Erin Taylor had just been hired in August of last year and was in training to be a director of 0perations at a Chick-fil-A in Decatur, Georgia, when she says one of her colleagues made several lewd remarks, according to a lawsuit filed in federal court in Atlanta.
When Taylor approached the franchise owner, Joe Engert, to report the sexual harassment, she disclosed that she was transgender.
Engert, according to the complaint, told Taylor she should be honored as a trans woman that someone would be attracted to her. Engert then revealed Taylor's gender identity to her fellow employees, outing her to the employee who had made the comments in the first place.

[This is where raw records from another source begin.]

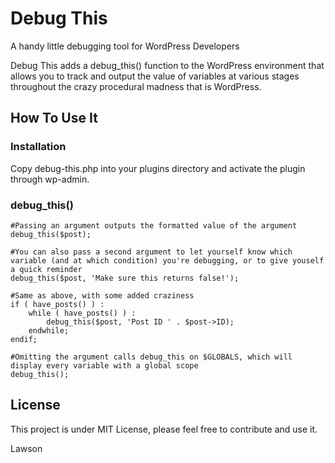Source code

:Debug This
==========

A handy little debugging tool for WordPress Developers

Debug This adds a debug_this() function to the WordPress environment that allows you to track and output the value of variables at various stages throughout the crazy procedural madness that is WordPress. 



How To Use It
-------------


### Installation

Copy debug-this.php into your plugins directory and activate the plugin through wp-admin.


### debug_this()

    #Passing an argument outputs the formatted value of the argument
    debug_this($post);

    #You can also pass a second argument to let yourself know which variable (and at which condition) you're debugging, or to give youself a quick reminder
    debug_this($post, 'Make sure this returns false!');

    #Same as above, with some added craziness
    if ( have_posts() ) :
    	while ( have_posts() ) :
    		debug_this($post, 'Post ID ' . $post->ID);
    	endwhile;
    endif;

    #Omitting the argument calls debug_this on $GLOBALS, which will display every variable with a global scope
    debug_this();

License
-------

This project is under MIT License, please feel free to contribute and use it.

Lawson
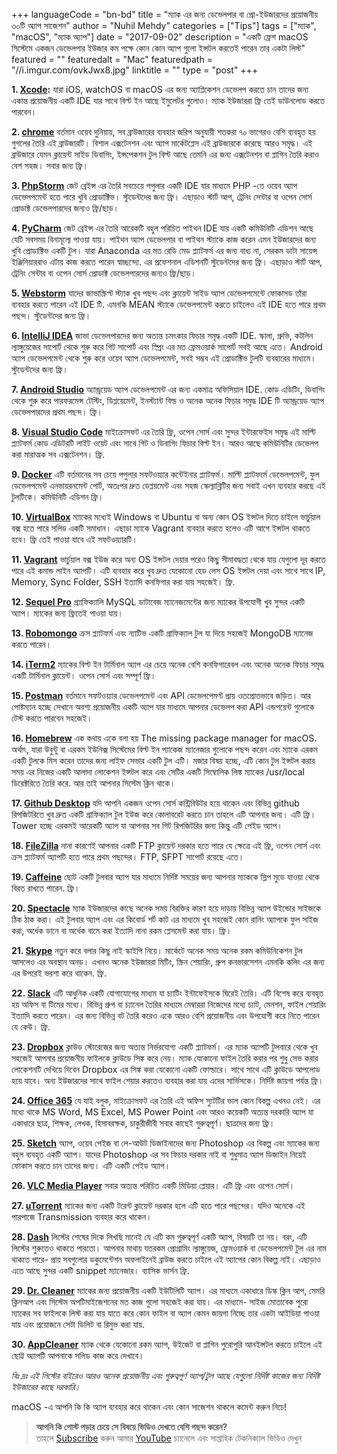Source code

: +++
languageCode = "bn-bd"
title = "ম্যাক এর জন্য ডেভেলপার বা প্রো-ইউজারদের প্রয়োজনীয় ৩০টি অ্যাপ সাজেশন"
author = "Nuhil Mehdy"
categories = ["Tips"]
tags = ["ম্যাক", "macOS", "ম্যাক অ্যাপ"]
date = "2017-09-02"
description = "একটি ফ্রেশ macOS সিস্টেমে একজন ডেভেলপার ইউজার কম পক্ষে কোন কোন অ্যাপ গুলো ইন্সটল করতেই পারেন তার একটা লিস্ট"
featured = ""
featuredalt = "Mac"
featuredpath = "//i.imgur.com/ovkJwx8.jpg"
linktitle = ""
type = "post"
+++

**1. [Xcode](https://developer.apple.com/xcode/):** যারা iOS, watchOS বা macOS এর জন্য অ্যাপ্লিকেশন ডেভেলপ করতে চান তাদের জন্য একান্ত প্রয়োজনীয় একটি IDE যার সাথে বিল্ট ইন আছে ইমুলেটর গুলোও। ম্যাক ইউজাররা ফ্রি তেই ডাউনলোড করতে পারবেন।  

**2. [chrome](https://www.google.com/chrome/)** বর্তমান ওয়েব দুনিয়ায়, সব ব্রাউজারের ব্যবহার জরিপ অনুযায়ী শতকরা ৭০ ভাগেরও বেশি ব্যবহৃত হয় গুগলের তৈরি এই ব্রাউজারটি। বিশাল এক্সটেনশন এবং অ্যাপ মার্কেটপ্লেস এই ব্রাউজারকে করেছে আরও সমৃদ্ধ। এই ব্রাউজারে যেমন ক্লায়েন্ট সাইড ডিবাগিং, ইন্সপেকশন টুল বিল্ট আছে তেমনি এর জন্য এক্সটেনশন বা প্লাগিন তৈরি করাও বেশ সহজ। সবার জন্য ফ্রি।

**3. [PhpStorm](https://www.jetbrains.com/phpstorm/download/#section=mac)** জেট ব্রেইন্স এর তৈরি সবচেয়ে পপুলার একটি IDE যার মাধ্যমে PHP -তে ওয়েব অ্যাপ ডেভেলপমেন্ট হতে পারে খুবি প্রোডাক্টিভ। স্টুডেন্টদের জন্য ফ্রি। এছাড়াও স্টার্ট আপ, ট্রেনিং সেন্টার বা ওপেন সোর্স প্রোডাক্ট ডেভেলপারদের জন্যও ফ্রি/ছাড়।

**4. [PyCharm](https://www.jetbrains.com/pycharm/download/#section=mac)** জেট ব্রেইন্স এর তৈরি আরেকটি বহুল পরিচিত পাইথন IDE যার একটি কমিউনিটি এডিশন আছে যেটি সবসময় বিনামূল্যে পাওয়া যায়। পাইথন অ্যাপ ডেভেলপার বা পাইথন স্ট্যাকে কাজ করেন এমন ইউজারদের জন্য খুবি প্রোডাক্টিভ একটি টুল। যারা Anaconda এর মত রেডি মেড প্ল্যাটফর্ম এর জন্য বাধ্য না, সেরকম ডাটা সায়েন্স ইঞ্জিনিয়াররাও এটায় কাজ করতে পারেন স্বাচ্ছন্দ্যে. এর প্রফেশনাল এডিশনটি স্টুডেন্টদের জন্য ফ্রি। এছাড়াও স্টার্ট আপ, ট্রেনিং সেন্টার বা ওপেন সোর্স প্রোডাক্ট ডেভেলপারদের জন্যও ফ্রি/ছাড়।

**5. [Webstorm](https://www.jetbrains.com/webstorm/download/#section=mac)** যাদের জাভাস্ক্রিপ্ট স্ট্যাক খুব পছন্দ এবং ক্লায়েন্ট সাইড অ্যাপ ডেভেলপমেন্টে ফোকাসড তাঁরা ব্যবহার করতে পারেন এই IDE টি. এমনকি MEAN স্ট্যাকে ডেভেলপমেন্ট করতে চাইলেও এই IDE হতে পারে প্রথম পছন্দ। স্টুডেন্টদের জন্য ফ্রি।

**6. [IntelliJ IDEA](https://www.jetbrains.com/idea/download/#section=mac)** জাভা ডেভেলপারদের জন্য অত্যন্ত চমৎকার ফিচার সমৃদ্ধ একটি IDE. স্কালা, গ্রুভি, কটলিন ল্যাঙ্গুয়েজের সাপোর্ট থেকে শুরু করে গিট সাপোর্ট এবং স্প্রিং এর মত ফ্রেমওয়ার্ক সাপোর্ট সবই আছে এতে। Android অ্যাপ ডেভেলপমেন্ট থেকে শুরু করে ওয়েব অ্যাপ ডেভেলপমেন্ট, সবই সম্ভব এই প্রোডাক্টিভ টুলটি ব্যবহারের মাধ্যমে। স্টুডেন্টদের জন্য ফ্রি।

**7. [Android Studio](https://developer.android.com/studio/index.html)** অ্যান্ড্রয়েড অ্যাপ ডেভেলপমেন্ট এর জন্য একমাত্র অফিসিয়াল IDE. কোড এডিটিং, ডিবাগিং থেকে শুরু করে পারফরমেন্স টেস্টিং, ডিপ্লয়েমেন্ট, ইনস্ট্যান্ট বিল্ড ও অনেক অনেক ফিচার সমৃদ্ধ IDE টি অ্যান্ড্রয়েড অ্যাপ ডেভেলপারদের প্রথম পছন্দ। ফ্রি।

**8. [Visual Studio Code](https://code.visualstudio.com/download)** মাইক্রোসফট এর তৈরি ফ্রি, ওপেন সোর্স এবং সুন্দর ইন্টারফেইস সমৃদ্ধ এই মাল্টি প্ল্যাটফর্ম কোড এডিটরটি লাইট ওয়েট এবং সাথে গিট ও ডিবাগিং ফিচার বিল্ট ইন। আরও আছে কমিউনিটির ডেভেলপ করা মারাত্মক সব এক্সটেনশন। ফ্রি.

**9. [Docker](https://store.docker.com/editions/community/docker-ce-desktop-mac?tab=description)** এটি বর্তমানের সব চেয়ে পপুলার সফটওয়্যার কন্টেইনার প্ল্যাটফর্ম। মাল্টি প্ল্যাটফর্মে ডেভেলপমেন্ট, ফুল ডেভেলপমেন্ট এনভায়রনমেন্ট পোর্ট, অতঃপর দ্রুত ডেপ্লয়মেন্ট এবং সহজ স্কেল্যাব্লিটির জন্য সবাই এখন ব্যবহার করছে এই টুলটিকে। কমিউনিটি এডিশন ফ্রি।

**10. [VirtualBox](https://www.virtualbox.org/wiki/Downloads)** ম্যাকের মধ্যেই Windows বা Ubuntu বা অন্য কোন OS ইন্সটল দিতে চাইলে ভার্চুয়াল বক্স হতে পারে সলিড একটি সমাধান। এছাড়া ম্যাকে Vagrant ব্যবহার করতে হলেও এটি আগে ইন্সটল থাকতে হবে। ফ্রি তেই পাওয়া যাবে এই সফটওয়্যারটি।

**11. [Vagrant](https://www.vagrantup.com/downloads.html)** ভার্চুয়াল বক্স ইউজ করে অন্য OS ইন্সটল দেয়ার পরেও কিছু সীমাবদ্ধতা থেকে যায় যেগুলো দূর করতে পারে এই কমান্ড লাইন অ্যাপটি। এটি ব্যবহার করে খুব দ্রুত যেকোনো হেড লেস OS ইন্সটল দেয়া এবং সাথে সাথে IP, Memory, Sync Folder, SSH ইত্যাদি কনফিগার করা যায় সহজেই। ফ্রি.

**12. [Sequel Pro](https://sequelpro.com/download)** গ্র্যাফিক্যালি MySQL ডাটাবেজ ম্যানেজমেন্টের জন্য ম্যাকের উপযোগী খুব সুন্দর একটি অ্যাপ। ম্যাকের জন্য ফ্রিতেই পাওয়া যায়।

**13. [Robomongo](https://robomongo.org/download)** ক্রস প্ল্যাটফর্ম এবং ন্যাটিভ একটি গ্রাফিক্যাল টুল যা দিয়ে সহজেই MongoDB ম্যানেজ করতে পারেন।

**14. [iTerm2](https://www.iterm2.com/downloads.html)** ম্যাকের বিল্ট ইন টার্মিনাল অ্যাপ এর চেয়ে অনেক বেশি কনফিগারেবল এবং অনেক অনেক ফিচার সমৃদ্ধ একটি টার্মিনাল ক্লায়েন্ট। ওপেন সোর্স এবং সম্পূর্ণ ফ্রি।

**15. [Postman](https://www.getpostman.com/)** বর্তমানে সফটওয়্যার ডেভেলপমেন্ট এবং API ডেভেলপেমণ্ট প্রায় ওতপ্রোতভাবে জড়িত। আর পোষ্টম্যান হচ্ছে সেখানে অবশ্য প্রয়োজনীয় একটি অ্যাপ যার মাধ্যমে আপনার ডেভেলপ করা API এন্ডপয়েন্ট গুলোকে টেস্ট করতে পারবেন সহজেই।

**16. [Homebrew](https://brew.sh/)** এক কথায় একে বলা হয় The missing package manager for macOS. অর্থাৎ, যারা উবুন্টু বা এরকম ইউনিক্স সিস্টেমের বিল্ট ইন প্যাকেজ ম্যানেজার গুলোকে পছন্দ করেন এবং ম্যাকে এরকম একটি টুলকে মিস করেন তাদের জন্য লাইফ সেভার একটি টুল এটি। মজার বিষয় হচ্ছে, এটি কোন টুল ইন্সটল করার সময় এর নিজের একটি আলাদা লোকেশন ইন্সটল করে এবং সেটির একটি সিম্বোলিক লিঙ্ক ম্যাকের /usr/local ডিরেক্টরিতে তৈরি করে. আর তাই আপনার সিস্টেম ক্লিন থাকে।

**17. [Github Desktop](https://desktop.github.com/)** যদি আপনি একজন ওপেন সোর্স কন্ট্রিবিউটর হয়ে থাকেন এবং বিভিন্ন github রিপজিটরিতে খুব দ্রুত একটি গ্রাফিক্যাল টুল ইউজ করে কোলাবরেট করতে চান তাহলে এটি আপনার জন্য। এটি ফ্রি। Tower হচ্ছে এরকমই আরেকটি অ্যাপ যা আপনার সব গিট রিপজিটরির জন্য কিন্তু এটি পেইড অ্যাপ।

**18. [FileZilla](https://filezilla-project.org/download.php?platform=osx)** নানা কারণেই আপনার একটি FTP ক্লায়েন্ট দরকার হতে পারে যে ক্ষেত্রে এই ফ্রি, ওপেন সোর্স এবং ক্রস প্ল্যাটফর্ম অ্যাপটি হতে পারে প্রথম পছন্দের। FTP, SFPT সাপোর্ট রয়েছে এতে।

**19. [Caffeine](http://lightheadsw.com/caffeine/)** ছোট একটি টুলবার অ্যাপ যার মাধ্যমে নির্দিষ্ট সময়ের জন্য আপনার ম্যাককে স্লিপ মুডে যাওয়া থেকে বিরত রাখতে পারেন. ফ্রি।

**20. [Spectacle](https://www.spectacleapp.com/)** ম্যাক ইউজারদের কাছে অনেক সময় বিরক্তির কারণ হয়ে দাড়ায় বিভিন্ন অ্যাপ উইন্ডোর সাইজকে ঠিক ঠাক করা। এই টুলবার অ্যাপ এবং এর কিবোর্ড শর্ট কাট এর মাধ্যমে খুব সহজেই কোন রানিং অ্যাপকে ফুল সাইজ করা, অর্ধেক ডানে বা অর্ধেক বামে করা ইত্যাদি নানা রকম প্লেসমেন্ট করা যায়। ফ্রি।

**21. [Skype](https://www.skype.com/en/get-skype/)** নতুন করে বলার কিছু নাই স্কাইপি নিয়ে। মার্কেটে অনেক সময় অনেক রকম কমিউনিকেশন টুল আসলেও এর অবস্থান অনড়। এখনও অনেক ইউজাররা মিটিং, স্ক্রিন শেয়ারিং, গ্রুপ কনভারসেশন এমনকি কলিং এর জন্য এর উপরেই ভরশা করে থাকেন. ফ্রি.

**22. [Slack](https://itunes.apple.com/us/app/slack/id803453959?mt=12)** এটি আধুনিক একটি যোগাযোগের মাধ্যম যা চ্যাটিং ইন্টাফেইসকে ঘিরেই তৈরি। এটি বিশেষ করে ব্যবহৃত হয় অফিস বা টিমের মধ্যে। বিভিন্ন গ্রুপ বা চ্যানেল তৈরির মাধ্যমে মেম্বাররা নিজেদের মধ্যে চ্যাট, মেনশন, ফাইল শেয়ারিং ইত্যাদি করতে পারেন। এর জন্য বিভিন্ন বট তৈরি করেও একে আরও বেশি প্রয়োজনীয় এবং উপযোগী করে নিতে পারেন যে কেউ। ফ্রি.

**23. [Dropbox](https://www.dropbox.com/downloading)** ক্লাউড স্টোরেজের জন্য অত্যন্ত নির্ভরযোগ্য একটি প্ল্যাটফর্ম। এর ম্যাক অ্যাপটি টুলবারে থেকে খুব সহজেই আপনার প্রয়োজনীয় ফাইলকে ক্লাউডে সিঙ্ক করে নেয়। ম্যাক যেকোনো ফাইল তৈরি করার পর শুধু সেভ করার লোকেশনটি দেখিয়ে দিবেন Dropbox এর সিঙ্ক করা যেকোনো একটি ফোল্ডারে। সাথে সাথে এটি ক্লাউডে আপলোড হয়ে যাবে। অন্য ইউজারদের সাথে ফাইল শেয়ার করতেও ব্যবহার করা যায় এদের সার্ভিসকে। নির্দিষ্ট জায়গা পর্যন্ত ফ্রি।

**24. [Office 365](https://www.microsoft.com/en-us/store/b/office)** যে যাই বলুক, মাইক্রোসফট এর তৈরি এই অফিস স্যুটটির ভাল কোন বিকল্প এখনও নেই। এর মধ্যে থাকে MS Word, MS Excel, MS Power Point এবং আরও কয়েকটি অত্যন্ত দরকারি অ্যাপ যা একাধারে ছাত্র, শিক্ষক, লেখক, হিসাবরক্ষক, চাকুরীজীবী সবার কাছেই গুরুত্বপূর্ণ। ছাত্রদের জন্য ফ্রি।

**25. [Sketch](https://www.sketchapp.com/)** অ্যাপ, ওয়েব পেইজ বা লে-আউট ডিজাইনাদের জন্য Photoshop এর বিকল্প এবং ম্যাকের জন্য বহুল ব্যবহৃত একটি অ্যাপ। যাদের Photoshop এর সব ফিচার দরকার নাই বা শুধুমাত্র অ্যাপ ডিজাইন নিয়েই ফোকাস করতে চান তাদের জন্য। এটি একটি পেইড অ্যাপ।

**26. [VLC Media Player](http://www.videolan.org/vlc/download-macosx.html)** সবার অত্যন্ত পরিচিত একটি মিডিয়া প্লেয়ার। এটি ফ্রি এবং ওপেন সোর্স।

**27. [uTorrent](http://www.utorrent.com/downloads/mac)** ম্যাকের জন্য একটি টরেন্ট ক্লায়েন্ট দরকার হলে এটি হতে পারে পছন্দের। যদিও অনেকে এই পারপাজে Transmission ব্যবহার করে থাকেন।

**28. [Dash](https://kapeli.com/dash)** লিস্টের শেষের দিকে লিখছি মানেই যে এটি কম গুরুত্বপূর্ণ একটি অ্যাপ, বিষয়টি তা নয়। বরং, এটি লিস্টের শুরুতেও থাকতে পারতো। আপনার মাথায় যতরকম প্রোগ্রামিং ল্যাঙ্গুয়েজ, ফ্রেমওয়ার্ক বা ডেভেলপমেন্ট টুল এর নাম থাকতে পারে- প্রায় সবগুলোর ডকুমেন্টেশন অফলাইনেই ব্রাউজ করতে চাইলে এই অ্যাপের কোন বিকল্প নাই। এছাড়াও এতে আছে সুন্দর একটি snippet ম্যানেজার। ব্যাসিক ভার্সন ফ্রি.

**29. [Dr. Cleaner](https://itunes.apple.com/us/app/dr-cleaner-disk-memory-system-optimizer/id921458519?mt=12)** ম্যাকের জন্য প্রয়োজনীয় একটি ইউটিলিটি অ্যাপ। এর মাধ্যমে একাধারে ডিস্ক ক্লিন আপ, মেমরি ক্লিনআপ এবং সিস্টেম অপটিমাইজেশনের মত কাজ গুলো সহজেই করা যায়। এর মাধ্যমে- সাইজ মোতাবেক পুরো ম্যাকের সব ফাইলকে লিস্ট করা যায় যাতে করে কোন ফাইল বা অ্যাপ কেমন জায়গা নিচ্ছে তার একটা আইডিয়া পাওয়া যায় এবং প্রয়োজনে সেটা ডিলিট বা রিমুভ করা যায়.

**30. [AppCleaner](https://freemacsoft.net/appcleaner/)** ম্যাক থেকে যেকোনো রকম অ্যাপ, উইজেট বা প্লাগিন পুরোপুরি আনইন্সটল করতে চাইলে এই ছোট্ট অ্যাপটি আপনাকে সলিড কাজ করে দেখাবে।

*বিঃ দ্রঃ এই লিস্টের বাইরেও আরও অনেক প্রয়োজনীয় এবং গুরুত্বপূর্ণ অ্যাপ/টুল আছে যেগুলো নির্দিষ্ট কাজের জন্য নির্দিষ্ট ইউজারের কাছে দরকারি।*

macOS -এ আপনি কি কি অ্যাপ ব্যবহার করে থাকেন এবং কোন সাজেশন থাকলে কমেন্ট করুন নিচে!   

> **আপনি কি পোস্ট পড়ার চেয়ে সে বিষয়ে ভিডিও দেখতে বেশি পছন্দ করেন?**  
তাহলে [Subscribe](https://www.youtube.com/channel/UCJFY9iVRXTJu1SPVI_vRNDw) করুন আমার [YouTube](https://www.youtube.com/channel/UCJFY9iVRXTJu1SPVI_vRNDw) চ্যানেলে এবং সাপ্তাহিক টেকনিক্যাল ভিডিও দেখুন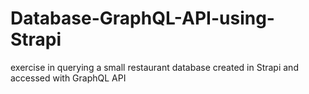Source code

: # Database-GraphQL-API-using-Strapi
exercise in querying a small restaurant database created in Strapi and accessed with GraphQL API
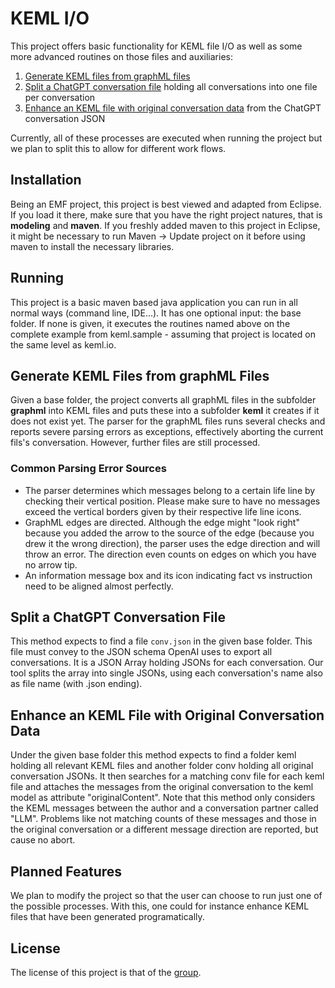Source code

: # KEML I/O

This project offers basic functionality for KEML file I/O as well as some more advanced routines on those files and auxiliaries:

1) [Generate KEML files from graphML files](#generate-keml-files-from-graphml-files)
2) [Split a ChatGPT conversation file](#split-a-chatgpt-conversation-file) holding all conversations into one file per conversation
3) [Enhance an KEML file with original conversation data]() from the ChatGPT conversation JSON

Currently, all of these processes are executed when running the project but we plan to split this to allow for different work flows.

## Installation

Being an EMF project, this project is best viewed and adapted from Eclipse. If you load it there, make sure that you have the right project natures, that is **modeling** and **maven**.
If you freshly added maven to this project in Eclipse, it might be necessary to run Maven -> Update project on it before using maven to install the necessary libraries.

## Running

This project is a basic maven based java application you can run in all normal ways (command line, IDE...).
It has one optional input: the base folder. If none is given, it executes the routines named above on the complete example from keml.sample - assuming that project is located on the same level as keml.io.

## Generate KEML Files from graphML Files
Given a base folder, the project converts all graphML files in the subfolder **graphml** into KEML files and puts these into a subfolder **keml** it creates if it does not exist yet.
The parser for the graphML files runs several checks and reports severe parsing errors as exceptions, effectively aborting the current fils's conversation.
However, further files are still processed.

### Common Parsing Error Sources
 - The parser determines which messages belong to a certain life line by checking their vertical position. Please make sure to have no messages exceed the vertical borders given by their respective life line icons. 
- GraphML edges are directed. Although the edge might "look right" because you added the arrow to the source of the edge (because you drew it the wrong direction), the parser uses the edge direction and will throw an error. The direction even counts on edges on which you have no arrow tip.
- An information message box and its icon indicating fact vs instruction need to be aligned almost perfectly.

## Split a ChatGPT Conversation File
This method expects to find a file `conv.json` in the given base folder. This file must convey to the JSON schema OpenAI uses to export all conversations.
It is a JSON Array holding JSONs for each conversation.
Our tool splits the array into single JSONs, using each conversation's name also as file name (with .json ending).

## Enhance an KEML File with Original Conversation Data
Under the given base folder this method expects to find a folder keml holding all relevant KEML files and another folder conv holding all original conversation JSONs.
It then searches for a matching conv file for each keml file and attaches the messages from the original conversation to the keml model as attribute "originalContent".
Note that this method only considers the KEML messages between the author and a conversation partner called "LLM".
Problems like not matching counts of these messages and those in the original conversation or a different message direction are reported, but cause no abort.

## Planned Features

We plan to modify the project so that the user can choose to run just one of the possible processes. With this, one could for instance enhance KEML files that have been generated programatically.

## License
The license of this project is that of the [group](https://gitlab.uni-koblenz.de/keml).
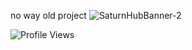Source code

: no way old project
![SaturnHubBanner-2](https://user-images.githubusercontent.com/115034650/195978073-864a3371-00d0-40c3-a93d-9fcf6511467d.png)

  <img src="https://api.visitorbadge.io/api/VisitorHit?user=SaturnHub&countColorcountColor&countColor=%23FF0000" alt="Profile Views">
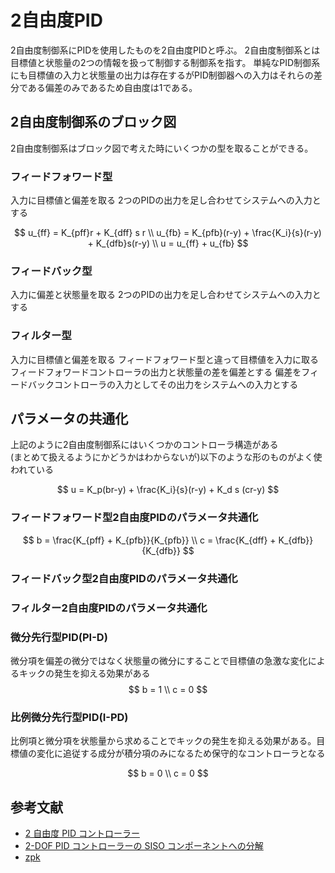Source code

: # 2自由度PID

2自由度制御系にPIDを使用したものを2自由度PIDと呼ぶ。
2自由度制御系とは目標値と状態量の2つの情報を扱って制御する制御系を指す。
単純なPID制御系にも目標値の入力と状態量の出力は存在するがPID制御器への入力はそれらの差分である偏差のみであるため自由度は1である。


## 2自由度制御系のブロック図
2自由度制御系はブロック図で考えた時にいくつかの型を取ることができる。

### フィードフォワード型
入力に目標値と偏差を取る
2つのPIDの出力を足し合わせてシステムへの入力とする

$$
u_{ff} = K_{pff}r + K_{dff} s r \\
u_{fb} = K_{pfb}(r-y) + \frac{K_i}{s}(r-y) + K_{dfb}s(r-y) \\
u = u_{ff} + u_{fb}
$$

### フィードバック型
入力に偏差と状態量を取る
2つのPIDの出力を足し合わせてシステムへの入力とする

### フィルター型
入力に目標値と偏差を取る
フィードフォワード型と違って目標値を入力に取るフィードフォワードコントローラの出力と状態量の差を偏差とする
偏差をフィードバックコントローラの入力としてその出力をシステムへの入力とする

## パラメータの共通化

上記のように2自由度制御系にはいくつかのコントローラ構造がある  
(まとめて扱えるようにかどうかはわからないが)以下のような形のものがよく使われている


$$
u = K_p(br-y) + \frac{K_i}{s}(r-y) + K_d s (cr-y)
$$

### フィードフォワード型2自由度PIDのパラメータ共通化

$$
b = \frac{K_{pff} + K_{pfb}}{K_{pfb}} \\
c = \frac{K_{dff} + K_{dfb}}{K_{dfb}}
$$

### フィードバック型2自由度PIDのパラメータ共通化
### フィルター2自由度PIDのパラメータ共通化

### 微分先行型PID(PI-D)
微分項を偏差の微分ではなく状態量の微分にすることで目標値の急激な変化によるキックの発生を抑える効果がある
$$
b = 1 \\
c = 0
$$

### 比例微分先行型PID(I-PD)
比例項と微分項を状態量から求めることでキックの発生を抑える効果がある。目標値の変化に追従する成分が積分項のみになるため保守的なコントローラとなる

$$
b = 0 \\
c = 0
$$



## 参考文献
- [2 自由度 PID コントローラー](https://jp.mathworks.com/help/control/ug/two-degree-of-freedom-2-dof-pid-controllers.html)
- [2-DOF PID コントローラーの SISO コンポーネントへの分解](https://jp.mathworks.com/help/control/ug/decompose-a-2-dof-pid-controller.html)
- [zpk](https://jp.mathworks.com/help/control/ref/zpk.html)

"Erin went into this job with the reasonable expectation that her coworkers and managers would accept her as part of their team and work together to successfully operate the restaurant," Taylor's lawyers Ryan Morgan and Jeremy Stephens said in a statement to Insider.
"Ms. Taylor alleges that, instead of the 'positive and productive place to work' Chick-Fil-A says they strive for, she found a cesspool of hate and discrimination," they added.
Chick-fil-A's corporate parent is not named in the suit and a spokesperson declined to comment, directing Insider to a lawyer for Engert. Engert's lawyer did not immediately respond to a request for comment.
The lawsuit also describes how Taylor was subjected to threats of violence and faced other workplace discrimination, including having her planned training shifted off-track from her initial target of becoming an operations director. On November 1, she was fired.
Chick-fil-A has had a fraught history with the LGBTQ community over founder Truett Cathy's support for conservative Christian charities and opposition to same-sex marriage.
Current CEO Dan Cathy, the son of Truett, has overseen a shift in the company's philanthropy away from hot-button issues, even as he contributes personally to them.
Decatur, which is adjacent to Atlanta, has long been a politically progressive city and home to a significant population of LGBTQ people. The city named Engert one of 10 "Hometown Heroes" in 2020 for donating chicken sandwiches to different community events.